*Exercise*
Your job with the data below is to output exactly the lines from the one holding "- **Adding Products" down to the one holding "## Setup Instructions", both included, and no others.

(Saved data entries)
◆ ◆ ◆

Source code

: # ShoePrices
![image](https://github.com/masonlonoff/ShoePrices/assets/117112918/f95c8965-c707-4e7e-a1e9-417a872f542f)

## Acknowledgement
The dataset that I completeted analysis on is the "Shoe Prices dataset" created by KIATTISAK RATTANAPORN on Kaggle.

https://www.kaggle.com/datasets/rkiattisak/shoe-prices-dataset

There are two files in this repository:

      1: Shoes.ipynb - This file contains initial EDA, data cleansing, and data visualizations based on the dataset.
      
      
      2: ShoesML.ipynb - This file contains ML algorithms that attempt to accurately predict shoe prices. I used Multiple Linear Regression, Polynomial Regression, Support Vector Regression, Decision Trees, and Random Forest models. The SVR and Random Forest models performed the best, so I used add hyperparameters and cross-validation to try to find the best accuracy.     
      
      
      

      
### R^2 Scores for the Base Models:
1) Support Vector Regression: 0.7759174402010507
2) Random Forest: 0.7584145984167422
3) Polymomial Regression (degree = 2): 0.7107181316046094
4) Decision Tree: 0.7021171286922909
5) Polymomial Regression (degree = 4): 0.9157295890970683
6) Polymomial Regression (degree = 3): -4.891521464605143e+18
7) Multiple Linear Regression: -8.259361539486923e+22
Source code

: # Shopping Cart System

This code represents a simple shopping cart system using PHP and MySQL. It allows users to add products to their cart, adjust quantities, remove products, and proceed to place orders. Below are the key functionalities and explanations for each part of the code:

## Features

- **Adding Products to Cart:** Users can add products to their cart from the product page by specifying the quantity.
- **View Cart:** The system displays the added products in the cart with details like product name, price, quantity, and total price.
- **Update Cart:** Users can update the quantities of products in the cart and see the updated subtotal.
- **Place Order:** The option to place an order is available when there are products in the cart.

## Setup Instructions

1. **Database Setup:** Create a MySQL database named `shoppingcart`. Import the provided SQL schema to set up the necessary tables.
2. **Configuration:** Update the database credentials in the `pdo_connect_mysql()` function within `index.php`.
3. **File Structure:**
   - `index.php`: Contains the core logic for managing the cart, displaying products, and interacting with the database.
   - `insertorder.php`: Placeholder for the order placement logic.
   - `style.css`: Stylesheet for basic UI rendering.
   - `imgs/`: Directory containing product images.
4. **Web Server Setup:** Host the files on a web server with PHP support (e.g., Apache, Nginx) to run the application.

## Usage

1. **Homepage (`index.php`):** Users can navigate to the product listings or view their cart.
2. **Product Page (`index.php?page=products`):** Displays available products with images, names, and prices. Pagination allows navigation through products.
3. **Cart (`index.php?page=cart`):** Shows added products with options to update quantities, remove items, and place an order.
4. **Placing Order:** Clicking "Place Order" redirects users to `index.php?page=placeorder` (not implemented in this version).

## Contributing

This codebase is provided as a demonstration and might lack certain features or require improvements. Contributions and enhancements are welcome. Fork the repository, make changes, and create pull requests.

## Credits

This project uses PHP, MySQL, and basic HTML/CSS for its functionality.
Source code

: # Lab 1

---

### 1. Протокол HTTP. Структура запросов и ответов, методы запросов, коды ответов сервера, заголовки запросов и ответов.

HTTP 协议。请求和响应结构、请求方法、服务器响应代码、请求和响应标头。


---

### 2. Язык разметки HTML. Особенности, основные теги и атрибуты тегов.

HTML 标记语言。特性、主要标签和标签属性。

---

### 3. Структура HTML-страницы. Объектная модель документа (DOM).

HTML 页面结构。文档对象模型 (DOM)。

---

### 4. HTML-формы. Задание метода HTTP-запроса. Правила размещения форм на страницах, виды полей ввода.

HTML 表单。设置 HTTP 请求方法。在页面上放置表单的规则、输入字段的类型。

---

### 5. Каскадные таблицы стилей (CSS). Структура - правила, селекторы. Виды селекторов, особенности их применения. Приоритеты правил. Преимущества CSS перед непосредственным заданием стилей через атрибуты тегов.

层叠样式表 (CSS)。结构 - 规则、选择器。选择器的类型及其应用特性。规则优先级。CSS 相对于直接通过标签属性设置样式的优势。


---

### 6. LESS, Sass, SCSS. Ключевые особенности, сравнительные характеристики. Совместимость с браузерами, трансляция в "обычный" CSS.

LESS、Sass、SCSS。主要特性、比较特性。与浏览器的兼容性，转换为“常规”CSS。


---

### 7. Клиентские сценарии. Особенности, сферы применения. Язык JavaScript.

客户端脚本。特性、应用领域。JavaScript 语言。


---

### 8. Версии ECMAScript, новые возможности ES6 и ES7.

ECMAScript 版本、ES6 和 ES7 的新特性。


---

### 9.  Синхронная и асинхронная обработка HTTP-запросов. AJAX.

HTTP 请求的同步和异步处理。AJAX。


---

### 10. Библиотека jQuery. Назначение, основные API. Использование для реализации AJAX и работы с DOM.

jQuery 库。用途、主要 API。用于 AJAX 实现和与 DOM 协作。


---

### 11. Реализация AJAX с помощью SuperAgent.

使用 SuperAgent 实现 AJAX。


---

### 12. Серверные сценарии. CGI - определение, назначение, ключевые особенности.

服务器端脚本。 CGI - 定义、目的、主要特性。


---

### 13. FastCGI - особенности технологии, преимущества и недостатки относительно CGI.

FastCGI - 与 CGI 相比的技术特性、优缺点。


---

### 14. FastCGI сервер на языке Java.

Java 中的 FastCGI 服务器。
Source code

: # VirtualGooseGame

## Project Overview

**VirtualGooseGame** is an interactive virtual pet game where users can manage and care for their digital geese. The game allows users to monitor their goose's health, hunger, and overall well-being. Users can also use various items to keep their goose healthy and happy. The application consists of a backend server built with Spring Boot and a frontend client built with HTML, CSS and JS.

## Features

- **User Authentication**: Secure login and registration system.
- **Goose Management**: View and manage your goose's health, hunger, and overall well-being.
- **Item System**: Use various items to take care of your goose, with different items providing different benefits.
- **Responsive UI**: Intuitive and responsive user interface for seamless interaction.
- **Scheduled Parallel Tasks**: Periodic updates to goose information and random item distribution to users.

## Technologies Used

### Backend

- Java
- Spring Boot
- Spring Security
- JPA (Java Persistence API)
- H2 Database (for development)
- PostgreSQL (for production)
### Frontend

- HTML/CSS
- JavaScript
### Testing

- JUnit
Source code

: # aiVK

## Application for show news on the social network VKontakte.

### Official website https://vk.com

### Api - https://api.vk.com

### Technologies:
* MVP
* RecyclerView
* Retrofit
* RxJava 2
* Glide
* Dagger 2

◆ ◆ ◆

*Solution to this exercise*
- **Adding Products to Cart:** Users can add products to their cart from the product page by specifying the quantity.
- **View Cart:** The system displays the added products in the cart with details like product name, price, quantity, and total price.
- **Update Cart:** Users can update the quantities of products in the cart and see the updated subtotal.
- **Place Order:** The option to place an order is available when there are products in the cart.

## Setup Instructions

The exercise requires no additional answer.